** Opening Source data block **

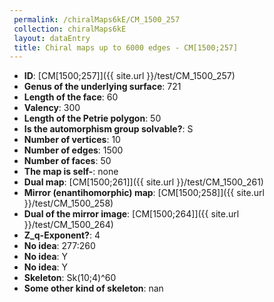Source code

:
 ```yaml
--- 
 permalink: /chiralMaps6kE/CM_1500_257 
 collection: chiralMaps6kE
 layout: dataEntry
 title: Chiral maps up to 6000 edges - CM[1500;257]
---
```


- **ID**: [CM[1500;257]]({{ site.url }}/test/CM_1500_257)
- **Genus of the underlying surface**: 721
- **Length of the face**: 60
- **Valency**: 300
- **Length of the Petrie polygon**: 50
- **Is the automorphism group solvable?**: S
- **Number of vertices**: 10
- **Number of edges**: 1500
- **Number of faces**: 50
- **The map is self-**: none
- **Dual map**: [CM[1500;261]]({{ site.url }}/test/CM_1500_261)
- **Mirror (enantihomorphic) map**: [CM[1500;258]]({{ site.url }}/test/CM_1500_258)
- **Dual of the mirror image**: [CM[1500;264]]({{ site.url }}/test/CM_1500_264)
- **Z_q-Exponent?**: 4
- **No idea**:  277:260
- **No idea**: Y
- **No idea**: Y
- **Skeleton**: Sk(10;4)^60
- **Some other kind of skeleton**: nan
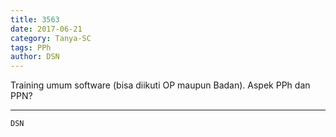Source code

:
 ```yaml
---
title: 3563
date: 2017-06-21
category: Tanya-SC
tags: PPh
author: DSN
---
```


Training umum software (bisa diikuti OP maupun Badan). Aspek PPh dan PPN?

---



`DSN`
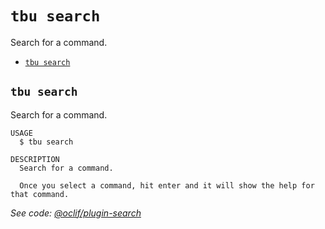 `tbu search`
============

Search for a command.

* [`tbu search`](#tbu-search)

## `tbu search`

Search for a command.

```
USAGE
  $ tbu search

DESCRIPTION
  Search for a command.

  Once you select a command, hit enter and it will show the help for that command.
```

_See code: [@oclif/plugin-search](https://github.com/oclif/plugin-search/blob/v1.1.4/src/commands/search.ts)_

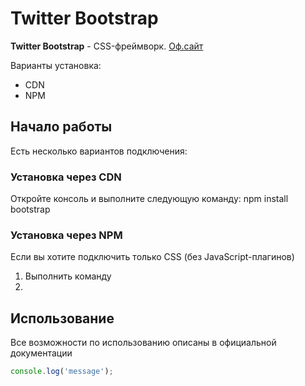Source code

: # Twitter Bootstrap
**Twitter Bootstrap** - CSS-фреймворк. [Оф.сайт](https://getbootstrap.com) 

Варианты установка:
* CDN
* NPM

## Начало работы
Есть несколько вариантов подключения:


### Установка через СDN
Откройте консоль и выполните следующую команду: npm install bootstrap

### Установка через NPM
Если вы хотите подключить только CSS (без JavaScript-плагинов)
1. Выполнить команду
1. 

## Использование
Все возможности по использованию описаны в официальной документации
```javascript
console.log('message');
```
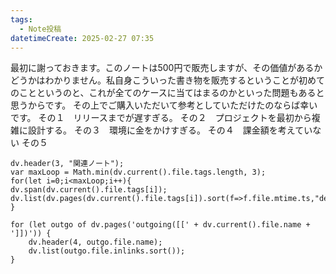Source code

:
 ```yaml
---
tags:
  - Note投稿
datetimeCreate: 2025-02-27 07:35
---
```

最初に謝っておきます。このノートは500円で販売しますが、その価値があるかどうかはわかりません。私自身こういった書き物を販売するということが初めてのことというのと、これが全てのケースに当てはまるのかといった問題もあると思うからです。
その上でご購入いただいて参考としていただけたのならば幸いです。
その１　リリースまでが遅すぎる。
その２　プロジェクトを最初から複雑に設計する。
その３　環境に金をかけすぎる。
その４　課金額を考えていない
その５　






```dataviewjs
dv.header(3, "関連ノート");
var maxLoop = Math.min(dv.current().file.tags.length, 3);
for(let i=0;i<maxLoop;i++){
dv.span(dv.current().file.tags[i]);
dv.list(dv.pages(dv.current().file.tags[i]).sort(f=>f.file.mtime.ts,"desc").limit(15).file.link);
}

for (let outgo of dv.pages('outgoing([[' + dv.current().file.name + ']])')) {
    dv.header(4, outgo.file.name);
    dv.list(outgo.file.inlinks.sort());
}
```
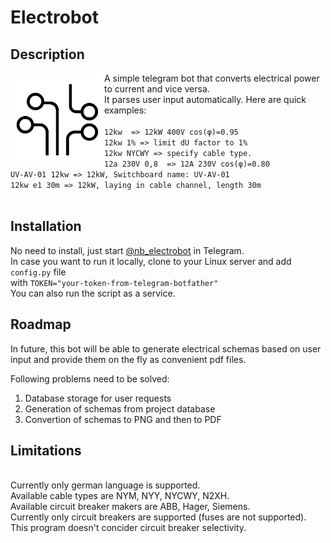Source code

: # Electrobot
## Description

<img align="left" width="150" height="150" src="images/logo.png">

A simple telegram bot that converts electrical power to current and vice versa.
<br>It parses user input automatically. Here are quick examples:
<br>
<br>```12kw  => 12kW 400V cos(φ)=0.95```
<br>```12kw 1% => limit dU factor to 1%```
<br>```12kw NYCWY => specify cable type.```
<br>```12a 230V 0,8  => 12A 230V cos(φ)=0.80```
<br>```UV-AV-01 12kw => 12kW, Switchboard name: UV-AV-01```
<br>```12kw e1 30m => 12kW, laying in cable channel, length 30m```
<br>
<br>
## Installation

No need to install, just start [@nb_electrobot](https://t.me/nb_electrobot) in Telegram.
<br>In case you want to run it locally, clone to your Linux server and add ```config.py``` file 
<br>with ```TOKEN="your-token-from-telegram-botfather"```
<br>You can also run the script as a service.

## Roadmap

In future, this bot will be able to generate electrical schemas based on user input and provide them on the fly as convenient pdf files.

Following problems need to be solved:
1. Database storage for user requests
2. Generation of schemas from project database
3. Convertion of schemas to PNG and then to PDF

## Limitations

<br>Currently only german language is supported.
<br>Available cable types are NYM, NYY, NYCWY, N2XH.
<br>Available circuit breaker makers are ABB, Hager, Siemens.
<br>Currently only circuit breakers are supported (fuses are not supported).
<br>This program doesn't concider circuit breaker selectivity.
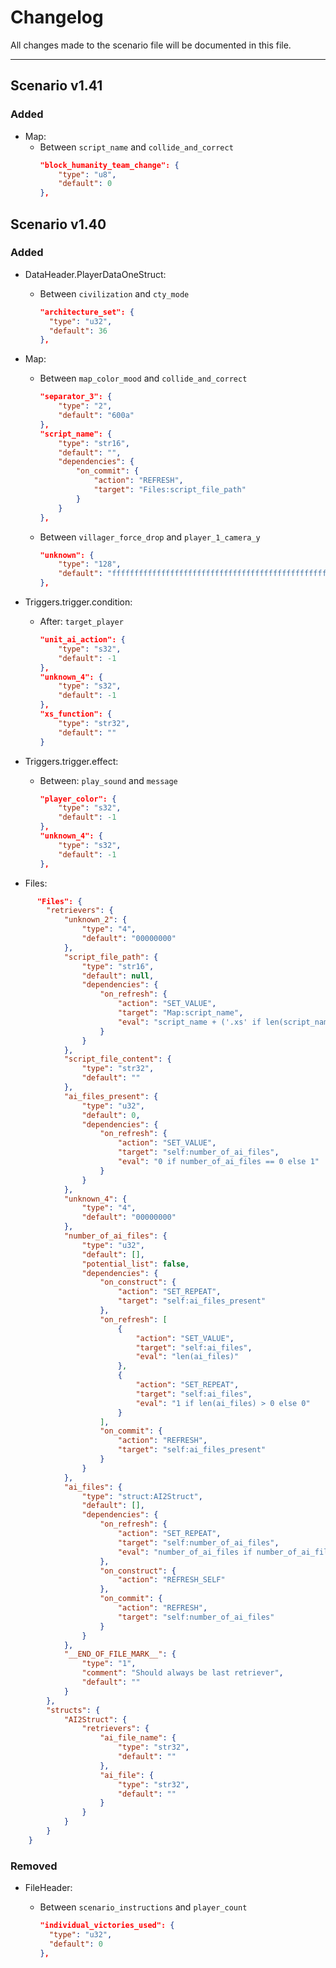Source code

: # Changelog

All changes made to the scenario file will be documented in this file.

---

## Scenario v1.41

### Added

-   Map:
    -   Between `script_name` and `collide_and_correct`
        ```json
        "block_humanity_team_change": {
            "type": "u8",
            "default": 0
        },
        ```

## Scenario v1.40

### Added

-   DataHeader.PlayerDataOneStruct:

    -   Between `civilization` and `cty_mode`
        ```json
        "architecture_set": {
          "type": "u32",
          "default": 36
        },
        ```

-   Map:

    -   Between `map_color_mood` and `collide_and_correct`
        ```json
        "separator_3": {
            "type": "2",
            "default": "600a"
        },
        "script_name": {
            "type": "str16",
            "default": "",
            "dependencies": {
                "on_commit": {
                    "action": "REFRESH",
                    "target": "Files:script_file_path"
                }
            }
        },
        ```
    -   Between `villager_force_drop` and `player_1_camera_y`
        ```json
        "unknown": {
            "type": "128",
            "default": "ffffffffffffffffffffffffffffffffffffffffffffffffffffffffffffffffffffffffffffffffffffffffffffffffffffffffffffffffffffffffffffffffffffffffffffffffffffffffffffffffffffffffffffffffffffffffffffffffffffffffffffffffffffffffffffffffffffffffffffffffffffffffffffffff"
        },
        ```

-   Triggers.trigger.condition:

    -   After: `target_player`
        ```json
        "unit_ai_action": {
            "type": "s32",
            "default": -1
        },
        "unknown_4": {
            "type": "s32",
            "default": -1
        },
        "xs_function": {
            "type": "str32",
            "default": ""
        }
        ```

-   Triggers.trigger.effect:

    -   Between: `play_sound` and `message`
        ```json
        "player_color": {
            "type": "s32",
            "default": -1
        },
        "unknown_4": {
            "type": "s32",
            "default": -1
        },
        ```

-   Files:

```json
      "Files": {
        "retrievers": {
            "unknown_2": {
                "type": "4",
                "default": "00000000"
            },
            "script_file_path": {
                "type": "str16",
                "default": null,
                "dependencies": {
                    "on_refresh": {
                        "action": "SET_VALUE",
                        "target": "Map:script_name",
                        "eval": "script_name + ('.xs' if len(script_name) > 0 else '')"
                    }
                }
            },
            "script_file_content": {
                "type": "str32",
                "default": ""
            },
            "ai_files_present": {
                "type": "u32",
                "default": 0,
                "dependencies": {
                    "on_refresh": {
                        "action": "SET_VALUE",
                        "target": "self:number_of_ai_files",
                        "eval": "0 if number_of_ai_files == 0 else 1"
                    }
                }
            },
            "unknown_4": {
                "type": "4",
                "default": "00000000"
            },
            "number_of_ai_files": {
                "type": "u32",
                "default": [],
                "potential_list": false,
                "dependencies": {
                    "on_construct": {
                        "action": "SET_REPEAT",
                        "target": "self:ai_files_present"
                    },
                    "on_refresh": [
                        {
                            "action": "SET_VALUE",
                            "target": "self:ai_files",
                            "eval": "len(ai_files)"
                        },
                        {
                            "action": "SET_REPEAT",
                            "target": "self:ai_files",
                            "eval": "1 if len(ai_files) > 0 else 0"
                        }
                    ],
                    "on_commit": {
                        "action": "REFRESH",
                        "target": "self:ai_files_present"
                    }
                }
            },
            "ai_files": {
                "type": "struct:AI2Struct",
                "default": [],
                "dependencies": {
                    "on_refresh": {
                        "action": "SET_REPEAT",
                        "target": "self:number_of_ai_files",
                        "eval": "number_of_ai_files if number_of_ai_files != [] else 0"
                    },
                    "on_construct": {
                        "action": "REFRESH_SELF"
                    },
                    "on_commit": {
                        "action": "REFRESH",
                        "target": "self:number_of_ai_files"
                    }
                }
            },
            "__END_OF_FILE_MARK__": {
                "type": "1",
                "comment": "Should always be last retriever",
                "default": ""
            }
        },
        "structs": {
            "AI2Struct": {
                "retrievers": {
                    "ai_file_name": {
                        "type": "str32",
                        "default": ""
                    },
                    "ai_file": {
                        "type": "str32",
                        "default": ""
                    }
                }
            }
        }
    }
```

### Removed

-   FileHeader:

    -   Between `scenario_instructions` and `player_count`
        ```json
        "individual_victories_used": {
          "type": "u32",
          "default": 0
        },
        ```
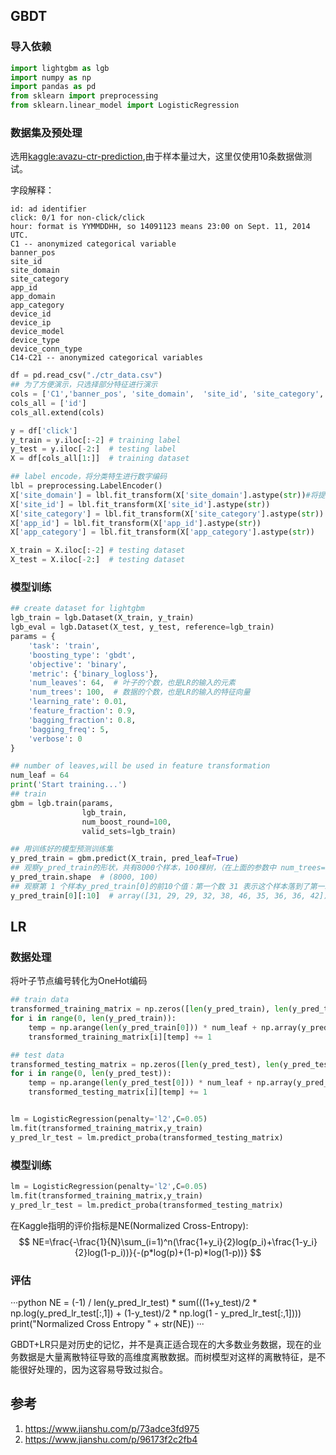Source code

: 



## GBDT

### 导入依赖

```python
import lightgbm as lgb
import numpy as np
import pandas as pd
from sklearn import preprocessing
from sklearn.linear_model import LogisticRegression
```

### 数据集及预处理
选用[kaggle:avazu-ctr-prediction](https://links.jianshu.com/go?to=https%3A%2F%2Fwww.kaggle.com%2Fc%2Favazu-ctr-prediction),由于样本量过大，这里仅使用10条数据做测试。

字段解释：
```
id: ad identifier
click: 0/1 for non-click/click
hour: format is YYMMDDHH, so 14091123 means 23:00 on Sept. 11, 2014 UTC.
C1 -- anonymized categorical variable
banner_pos
site_id
site_domain
site_category
app_id
app_domain
app_category
device_id
device_ip
device_model
device_type
device_conn_type
C14-C21 -- anonymized categorical variables
```

```python
df = pd.read_csv("./ctr_data.csv")
## 为了方便演示，只选择部分特征进行演示
cols = ['C1','banner_pos', 'site_domain',  'site_id', 'site_category','app_id', 'app_category',  'device_type',  'device_conn_type', 'C14', 'C15','C16']
cols_all = ['id']
cols_all.extend(cols)

y = df['click']  
y_train = y.iloc[:-2] # training label
y_test = y.iloc[-2:]  # testing label
X = df[cols_all[1:]]  # training dataset

## label encode，将分类特生进行数字编码
lbl = preprocessing.LabelEncoder()
X['site_domain'] = lbl.fit_transform(X['site_domain'].astype(str))#将提示的包含错误数据类型这一列进行转换
X['site_id'] = lbl.fit_transform(X['site_id'].astype(str))
X['site_category'] = lbl.fit_transform(X['site_category'].astype(str))
X['app_id'] = lbl.fit_transform(X['app_id'].astype(str))
X['app_category'] = lbl.fit_transform(X['app_category'].astype(str))

X_train = X.iloc[:-2] # testing dataset
X_test = X.iloc[-2:]  # testing dataset
```

### 模型训练

```python
## create dataset for lightgbm
lgb_train = lgb.Dataset(X_train, y_train)
lgb_eval = lgb.Dataset(X_test, y_test, reference=lgb_train)
params = {
    'task': 'train',
    'boosting_type': 'gbdt',
    'objective': 'binary',
    'metric': {'binary_logloss'},
    'num_leaves': 64,  # 叶子的个数，也是LR的输入的元素
    'num_trees': 100,  # 数据的个数，也是LR的输入的特征向量
    'learning_rate': 0.01,
    'feature_fraction': 0.9,
    'bagging_fraction': 0.8,
    'bagging_freq': 5,
    'verbose': 0
}

## number of leaves,will be used in feature transformation
num_leaf = 64
print('Start training...')
## train
gbm = lgb.train(params,
                lgb_train,
                num_boost_round=100,
                valid_sets=lgb_train)

## 用训练好的模型预测训练集
y_pred_train = gbm.predict(X_train, pred_leaf=True)
## 观察y_pred_train的形状，共有8000个样本，100棵树，（在上面的参数中 num_trees=100)
y_pred_train.shape  # (8000, 100)
## 观察第 1 个样本y_pred_train[0]的前10个值：第一个数 31 表示这个样本落到了第一颗树的 31 叶子节点，29 表示落到了第二棵树的 29 叶子节点，注意31 、29表示节点编号，从0开始到63。
y_pred_train[0][:10]  # array([31, 29, 29, 32, 38, 46, 35, 36, 36, 42])


```


## LR

### 数据处理
将叶子节点编号转化为OneHot编码
```python
## train data
transformed_training_matrix = np.zeros([len(y_pred_train), len(y_pred_train[0]) * num_leaf],dtype=np.int64)  # N * num_tress * num_leafs
for i in range(0, len(y_pred_train)):
    temp = np.arange(len(y_pred_train[0])) * num_leaf + np.array(y_pred_train[i])
    transformed_training_matrix[i][temp] += 1

## test data
transformed_testing_matrix = np.zeros([len(y_pred_test), len(y_pred_test[0]) * num_leaf], dtype=np.int64)
for i in range(0, len(y_pred_test)):
    temp = np.arange(len(y_pred_test[0])) * num_leaf + np.array(y_pred_test[i])
    transformed_testing_matrix[i][temp] += 1


lm = LogisticRegression(penalty='l2',C=0.05)
lm.fit(transformed_training_matrix,y_train) 
y_pred_lr_test = lm.predict_proba(transformed_testing_matrix) 
```

### 模型训练

```python
lm = LogisticRegression(penalty='l2',C=0.05)
lm.fit(transformed_training_matrix,y_train) 
y_pred_lr_test = lm.predict_proba(transformed_testing_matrix) 
```

在Kaggle指明的评价指标是NE(Normalized Cross-Entropy):
$$ 
NE=\frac{-\frac{1}{N}\sum_(i=1)^n(\frac{1+y_i}{2}log(p_i)+\frac{1-y_i}{2}log(1-p_i))}{-(p*log(p)+(1-p)*log(1-p))}
$$


### 评估

···python
NE = (-1) / len(y_pred_lr_test) * sum(((1+y_test)/2 * np.log(y_pred_lr_test[:,1]) +  (1-y_test)/2 * np.log(1 - y_pred_lr_test[:,1])))
print("Normalized Cross Entropy " + str(NE))
···

GBDT+LR只是对历史的记忆，并不是真正适合现在的大多数业务数据，现在的业务数据是大量离散特征导致的高维度离散数据。而树模型对这样的离散特征，是不能很好处理的，因为这容易导致过拟合。



## 参考

1. https://www.jianshu.com/p/73adce3fd975
2. https://www.jianshu.com/p/96173f2c2fb4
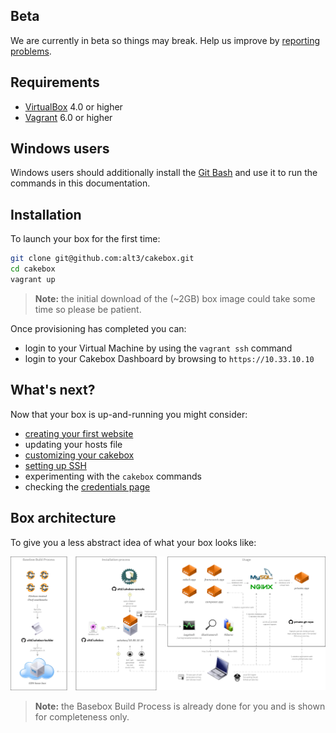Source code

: ## Beta

We are currently in beta so things may break. Help us improve by
[reporting problems](https://github.com/alt3/cakebox/issues).

## Requirements


+ [VirtualBox](https://www.virtualbox.org/wiki/Downloads) 4.0 or higher
+ [Vagrant](https://www.vagrantup.com/downloads.html) 6.0 or higher

## Windows users

Windows users should additionally install the [Git Bash](http://git-scm.com/downloads)
and use it to run the commands in this documentation.

## Installation

To launch your box for the first time:

```bash
git clone git@github.com:alt3/cakebox.git
cd cakebox
vagrant up
```

> **Note:** the initial download of the (~2GB) box image could take some time
> so please be patient.

Once provisioning has completed you can:

- login to your Virtual Machine by using the ``vagrant ssh`` command
- login to your Cakebox Dashboard by browsing to ``https://10.33.10.10``

## What's next?

Now that your box is up-and-running you might consider:

+ [creating your first website](additional/tutorial-first-site.md)
+ updating your hosts file
+ [customizing your cakebox](configuration/cakebox-yml.md)
+ [setting up SSH](configuration/ssh-connections.md)
+ experimenting with the ``cakebox`` commands
+ checking the [credentials page](additional/credentials.md)


## Box architecture

To give you a less abstract idea of what your box looks like:

![Cakebox Overview](img/cakebox-overview.png)

> **Note:** the Basebox Build Process is already done for you and is shown for
completeness only.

** Closing Source data block **

◆ Problem to work on:
Extract the part of the records that opens with the line containing "- CSS-фреймворк. [Оф.сайт](https://getbootstrap.com)" and closes with the line containing "その１　リリースまでが遅すぎる。". Take only those lines, exactly, and no pictures.

◆ Reply to the exercise:
**Twitter Bootstrap** - CSS-фреймворк. [Оф.сайт](https://getbootstrap.com) 

Варианты установка:
* CDN
* NPM

## Начало работы
Есть несколько вариантов подключения:


### Установка через СDN
Откройте консоль и выполните следующую команду: npm install bootstrap

### Установка через NPM
Если вы хотите подключить только CSS (без JavaScript-плагинов)
1. Выполнить команду
1. 

## Использование
Все возможности по использованию описаны в официальной документации
```javascript
console.log('message');
```
Source code

:
 ```yaml
---
tags:
  - Note投稿
datetimeCreate: 2025-02-27 07:35
---
```

最初に謝っておきます。このノートは500円で販売しますが、その価値があるかどうかはわかりません。私自身こういった書き物を販売するということが初めてのことというのと、これが全てのケースに当てはまるのかといった問題もあると思うからです。
その上でご購入いただいて参考としていただけたのならば幸いです。
その１　リリースまでが遅すぎる。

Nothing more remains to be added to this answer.